Despite authoritative Catholic teaching that the Church cannot ordain women, the report’s authors recommend that the Church “open doors to women in leadership and Holy Orders.”

In the 1994 document Ordinatio Sacerdotalis, St. John Paul II definitively excluded the possibility of the ordination of women to the priesthood. In 2016 remarks, Pope Francis characterized this as “the final word.”

The Philadelphia Catholic Higher Education Synod drew about 400 participants from 11 Catholic colleges or universities and three non-Catholic universities’ Catholic centers. Archbishop Nelson Perez of Philadelphia attended the final plenary session with more than 50 college students and an almost equal number of campus administrators and officers, the report said.
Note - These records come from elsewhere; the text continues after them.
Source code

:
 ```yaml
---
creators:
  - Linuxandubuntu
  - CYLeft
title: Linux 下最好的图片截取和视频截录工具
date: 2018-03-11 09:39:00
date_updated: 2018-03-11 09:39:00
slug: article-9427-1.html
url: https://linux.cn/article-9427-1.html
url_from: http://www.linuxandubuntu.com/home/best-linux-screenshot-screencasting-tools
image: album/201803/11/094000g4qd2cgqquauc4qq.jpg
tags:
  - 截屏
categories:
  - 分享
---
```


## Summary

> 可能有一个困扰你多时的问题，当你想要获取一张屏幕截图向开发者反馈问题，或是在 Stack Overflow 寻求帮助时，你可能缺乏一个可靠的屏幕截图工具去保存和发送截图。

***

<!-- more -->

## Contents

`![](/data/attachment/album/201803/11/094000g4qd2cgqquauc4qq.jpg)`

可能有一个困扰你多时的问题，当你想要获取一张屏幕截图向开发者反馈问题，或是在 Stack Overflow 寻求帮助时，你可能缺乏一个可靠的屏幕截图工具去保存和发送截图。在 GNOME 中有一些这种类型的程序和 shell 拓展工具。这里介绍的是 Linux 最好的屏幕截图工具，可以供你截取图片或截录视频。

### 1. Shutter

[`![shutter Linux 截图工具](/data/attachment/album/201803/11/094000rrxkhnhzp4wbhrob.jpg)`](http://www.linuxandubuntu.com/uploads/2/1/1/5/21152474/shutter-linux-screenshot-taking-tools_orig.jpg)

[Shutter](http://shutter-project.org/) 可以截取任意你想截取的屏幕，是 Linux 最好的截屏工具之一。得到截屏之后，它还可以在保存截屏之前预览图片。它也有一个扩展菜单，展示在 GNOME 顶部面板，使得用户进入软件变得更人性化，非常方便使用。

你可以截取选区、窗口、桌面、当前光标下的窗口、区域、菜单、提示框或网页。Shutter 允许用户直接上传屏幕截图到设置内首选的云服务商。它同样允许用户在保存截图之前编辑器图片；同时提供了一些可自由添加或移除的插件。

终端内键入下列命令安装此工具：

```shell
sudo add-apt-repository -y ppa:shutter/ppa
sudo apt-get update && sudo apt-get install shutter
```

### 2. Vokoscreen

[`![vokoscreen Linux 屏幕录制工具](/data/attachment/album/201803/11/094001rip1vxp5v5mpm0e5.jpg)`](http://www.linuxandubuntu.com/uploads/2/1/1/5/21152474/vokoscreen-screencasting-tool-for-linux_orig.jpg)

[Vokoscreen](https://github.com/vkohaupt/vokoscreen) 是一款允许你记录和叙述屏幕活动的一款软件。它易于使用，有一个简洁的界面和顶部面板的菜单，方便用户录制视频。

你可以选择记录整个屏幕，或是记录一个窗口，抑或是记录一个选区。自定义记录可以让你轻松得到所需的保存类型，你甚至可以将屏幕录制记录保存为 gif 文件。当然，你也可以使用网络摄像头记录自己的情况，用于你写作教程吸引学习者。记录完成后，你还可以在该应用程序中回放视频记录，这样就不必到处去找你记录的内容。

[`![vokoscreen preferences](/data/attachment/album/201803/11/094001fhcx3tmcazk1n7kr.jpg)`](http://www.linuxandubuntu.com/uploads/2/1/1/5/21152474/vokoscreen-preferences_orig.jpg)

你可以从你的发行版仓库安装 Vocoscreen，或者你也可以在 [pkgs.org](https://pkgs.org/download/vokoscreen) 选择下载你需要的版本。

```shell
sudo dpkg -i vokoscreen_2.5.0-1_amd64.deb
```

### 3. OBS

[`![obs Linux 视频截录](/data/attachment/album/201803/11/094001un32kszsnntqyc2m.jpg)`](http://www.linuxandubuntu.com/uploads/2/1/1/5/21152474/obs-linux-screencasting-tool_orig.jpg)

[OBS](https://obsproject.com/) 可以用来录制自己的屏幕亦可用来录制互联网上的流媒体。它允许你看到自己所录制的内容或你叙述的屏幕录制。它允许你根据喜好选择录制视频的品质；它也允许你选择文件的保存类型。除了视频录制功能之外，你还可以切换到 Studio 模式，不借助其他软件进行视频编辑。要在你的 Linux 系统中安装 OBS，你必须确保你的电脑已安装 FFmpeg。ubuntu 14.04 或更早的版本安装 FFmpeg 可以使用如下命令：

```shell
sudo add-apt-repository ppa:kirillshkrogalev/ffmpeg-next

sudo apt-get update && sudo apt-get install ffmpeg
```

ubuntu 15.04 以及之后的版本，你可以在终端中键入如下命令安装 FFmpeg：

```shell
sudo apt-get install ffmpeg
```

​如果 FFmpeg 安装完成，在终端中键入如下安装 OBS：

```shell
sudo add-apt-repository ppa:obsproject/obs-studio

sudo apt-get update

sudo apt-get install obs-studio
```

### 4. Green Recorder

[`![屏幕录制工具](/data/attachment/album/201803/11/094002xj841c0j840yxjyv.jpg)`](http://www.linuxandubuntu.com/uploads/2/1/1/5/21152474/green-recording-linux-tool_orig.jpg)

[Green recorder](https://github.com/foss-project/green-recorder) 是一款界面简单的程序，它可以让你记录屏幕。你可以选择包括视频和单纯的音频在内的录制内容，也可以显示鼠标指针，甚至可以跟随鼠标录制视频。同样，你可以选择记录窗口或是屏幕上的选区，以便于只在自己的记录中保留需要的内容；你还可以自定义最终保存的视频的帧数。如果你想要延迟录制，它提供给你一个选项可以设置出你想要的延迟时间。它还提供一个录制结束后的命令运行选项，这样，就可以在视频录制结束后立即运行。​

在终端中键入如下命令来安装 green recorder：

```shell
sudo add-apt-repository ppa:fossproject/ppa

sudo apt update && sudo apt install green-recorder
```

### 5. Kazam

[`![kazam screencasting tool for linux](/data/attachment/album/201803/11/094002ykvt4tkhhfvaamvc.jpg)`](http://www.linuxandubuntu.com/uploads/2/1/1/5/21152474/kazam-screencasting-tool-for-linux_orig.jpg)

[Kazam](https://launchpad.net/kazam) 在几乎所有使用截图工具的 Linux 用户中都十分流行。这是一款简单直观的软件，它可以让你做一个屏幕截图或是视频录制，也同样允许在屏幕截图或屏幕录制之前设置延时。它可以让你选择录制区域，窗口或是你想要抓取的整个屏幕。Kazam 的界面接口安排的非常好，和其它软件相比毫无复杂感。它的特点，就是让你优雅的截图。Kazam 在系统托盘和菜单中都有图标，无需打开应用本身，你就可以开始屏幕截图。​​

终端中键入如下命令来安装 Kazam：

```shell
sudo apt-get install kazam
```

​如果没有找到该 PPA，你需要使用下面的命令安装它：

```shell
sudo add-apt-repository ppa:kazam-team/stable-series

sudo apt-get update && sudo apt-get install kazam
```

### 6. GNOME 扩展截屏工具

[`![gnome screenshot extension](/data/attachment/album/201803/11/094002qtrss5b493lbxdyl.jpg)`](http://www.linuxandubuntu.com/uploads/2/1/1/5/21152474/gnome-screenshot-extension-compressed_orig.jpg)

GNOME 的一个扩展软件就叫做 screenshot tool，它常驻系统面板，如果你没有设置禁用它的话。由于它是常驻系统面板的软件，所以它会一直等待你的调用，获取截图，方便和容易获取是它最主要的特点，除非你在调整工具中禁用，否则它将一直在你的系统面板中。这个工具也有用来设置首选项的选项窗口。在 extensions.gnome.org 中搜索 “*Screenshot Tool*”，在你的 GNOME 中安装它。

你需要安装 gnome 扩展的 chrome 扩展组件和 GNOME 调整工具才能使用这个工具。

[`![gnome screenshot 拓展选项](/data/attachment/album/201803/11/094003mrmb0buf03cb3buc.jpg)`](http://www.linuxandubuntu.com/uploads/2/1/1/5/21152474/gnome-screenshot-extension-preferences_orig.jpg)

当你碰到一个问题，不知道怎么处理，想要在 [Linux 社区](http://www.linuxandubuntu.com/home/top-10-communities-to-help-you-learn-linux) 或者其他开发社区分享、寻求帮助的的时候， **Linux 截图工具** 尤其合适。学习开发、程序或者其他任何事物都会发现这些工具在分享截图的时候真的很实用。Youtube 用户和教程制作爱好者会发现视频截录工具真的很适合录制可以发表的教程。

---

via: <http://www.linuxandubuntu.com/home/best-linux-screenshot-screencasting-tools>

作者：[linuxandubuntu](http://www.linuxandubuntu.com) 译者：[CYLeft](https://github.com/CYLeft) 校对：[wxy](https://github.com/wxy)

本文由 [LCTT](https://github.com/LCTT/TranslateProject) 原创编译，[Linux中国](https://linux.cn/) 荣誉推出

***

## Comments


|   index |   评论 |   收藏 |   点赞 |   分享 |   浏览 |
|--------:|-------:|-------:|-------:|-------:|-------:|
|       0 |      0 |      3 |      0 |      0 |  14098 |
Becky McIntyre, a northwest Philadelphia artist and alumna of St. Joseph’s University, created the images. On her professional website, she said she had been “commissioned as a visual notetaker to facilitate an interactive art installation and create digital synthesized notes of the Philadelphia Catholic Higher Education Synod cross-campus listening session event.”
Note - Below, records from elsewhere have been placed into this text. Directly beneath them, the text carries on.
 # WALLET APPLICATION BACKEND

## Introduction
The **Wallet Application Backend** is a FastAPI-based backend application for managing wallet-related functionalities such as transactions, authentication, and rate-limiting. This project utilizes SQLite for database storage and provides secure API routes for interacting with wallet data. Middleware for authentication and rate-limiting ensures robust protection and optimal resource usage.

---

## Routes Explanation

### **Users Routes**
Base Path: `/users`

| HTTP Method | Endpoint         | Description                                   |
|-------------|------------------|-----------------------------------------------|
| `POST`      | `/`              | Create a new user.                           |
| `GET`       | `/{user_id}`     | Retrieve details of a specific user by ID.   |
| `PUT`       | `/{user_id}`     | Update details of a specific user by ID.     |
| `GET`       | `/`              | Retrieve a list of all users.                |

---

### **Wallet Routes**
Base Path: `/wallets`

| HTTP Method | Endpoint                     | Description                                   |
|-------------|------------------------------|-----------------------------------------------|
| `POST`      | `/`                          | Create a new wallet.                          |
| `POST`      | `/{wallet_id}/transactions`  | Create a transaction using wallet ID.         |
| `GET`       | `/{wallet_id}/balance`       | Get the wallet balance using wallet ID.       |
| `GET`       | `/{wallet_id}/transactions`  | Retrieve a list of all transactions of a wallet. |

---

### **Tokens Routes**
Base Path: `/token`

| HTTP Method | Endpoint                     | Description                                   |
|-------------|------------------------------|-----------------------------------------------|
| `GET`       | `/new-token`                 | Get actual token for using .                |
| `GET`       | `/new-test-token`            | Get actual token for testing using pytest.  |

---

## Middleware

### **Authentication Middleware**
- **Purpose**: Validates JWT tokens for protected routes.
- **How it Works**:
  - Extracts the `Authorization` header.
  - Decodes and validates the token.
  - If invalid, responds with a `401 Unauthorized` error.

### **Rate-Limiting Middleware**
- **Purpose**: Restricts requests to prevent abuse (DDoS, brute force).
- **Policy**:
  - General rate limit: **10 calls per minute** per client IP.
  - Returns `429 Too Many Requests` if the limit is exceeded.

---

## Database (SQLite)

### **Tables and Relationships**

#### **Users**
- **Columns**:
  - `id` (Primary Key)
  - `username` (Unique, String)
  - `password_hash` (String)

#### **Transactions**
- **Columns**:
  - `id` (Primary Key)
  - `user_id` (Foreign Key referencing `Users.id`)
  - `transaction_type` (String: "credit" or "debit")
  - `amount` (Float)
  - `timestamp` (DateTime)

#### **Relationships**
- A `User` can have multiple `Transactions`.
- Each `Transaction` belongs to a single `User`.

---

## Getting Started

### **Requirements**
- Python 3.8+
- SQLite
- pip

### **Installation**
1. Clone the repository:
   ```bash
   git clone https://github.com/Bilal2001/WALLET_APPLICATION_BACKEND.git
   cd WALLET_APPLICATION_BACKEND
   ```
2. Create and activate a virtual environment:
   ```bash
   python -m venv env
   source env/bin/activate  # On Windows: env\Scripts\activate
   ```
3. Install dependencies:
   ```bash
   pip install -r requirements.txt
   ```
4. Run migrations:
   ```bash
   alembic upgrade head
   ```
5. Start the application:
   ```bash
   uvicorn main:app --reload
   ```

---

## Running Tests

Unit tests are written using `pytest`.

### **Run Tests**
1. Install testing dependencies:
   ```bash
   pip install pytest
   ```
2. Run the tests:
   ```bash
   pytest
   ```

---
CNA reached out to a spokesperson of the Synod of Bishops but did not receive a response by publication. CNA also sought comment from McIntyre and the Philadelphia Catholic Higher Education Synod.

One of McIntyre’s images summarizes the synod and pictures students against the backdrop of the Philadelphia skyline. One element of local color is included: a small image of Gritty, the mascot of the National Hockey League’s Philadelphia Flyers.

It appears to be a visual summary of this synod: 48 listening sessions at 14 universities, 28 interracial sessions, and 27 interreligious meetings. Six young people sit in folding chairs. They are labeled as “Muslim,” “first-year education student,” “physics major,” “CLC leader,” “grad student” and “Queer.”

The image records several statements, though it is unclear if they are direct quotations from synod participants. “Being Catholic is a crucial part of my identity,” says one. “It’s all about encounter with Christ,” reads another comment.

Other comments seem more critical. “I fear labeling myself Catholic because I don’t want to be thought of as ignorant,” says one. “The only woman leader in my church was in the choir,” said another. “I don’t want my future family to be excluded because I’m gay,” one comment says.

Another synod comment suggests more “coffee dates” with priests, religious, and campus ministers.

In another image, McIntyre appears to depict the Church as a refuge from all the tensions, divisions and broken bonds of life. Yet another image depicts the threads of various identities, including racial, ethnic, and sexual identities, being woven into a single garment by hands captioned “God is Love.”

The synod’s summary report includes various views in tension or conflict.

Some students found joy in “a strong affiliation with a tradition with deep history in the midst of so much change provides comfort and clarity.” Others cited an “inability to be who you truly are in the church, being unhealthy, hurtful, wrong.” There was consensus on some matters like the need to “be animated by a God who loves recklessly and a Church defined by hospitality.”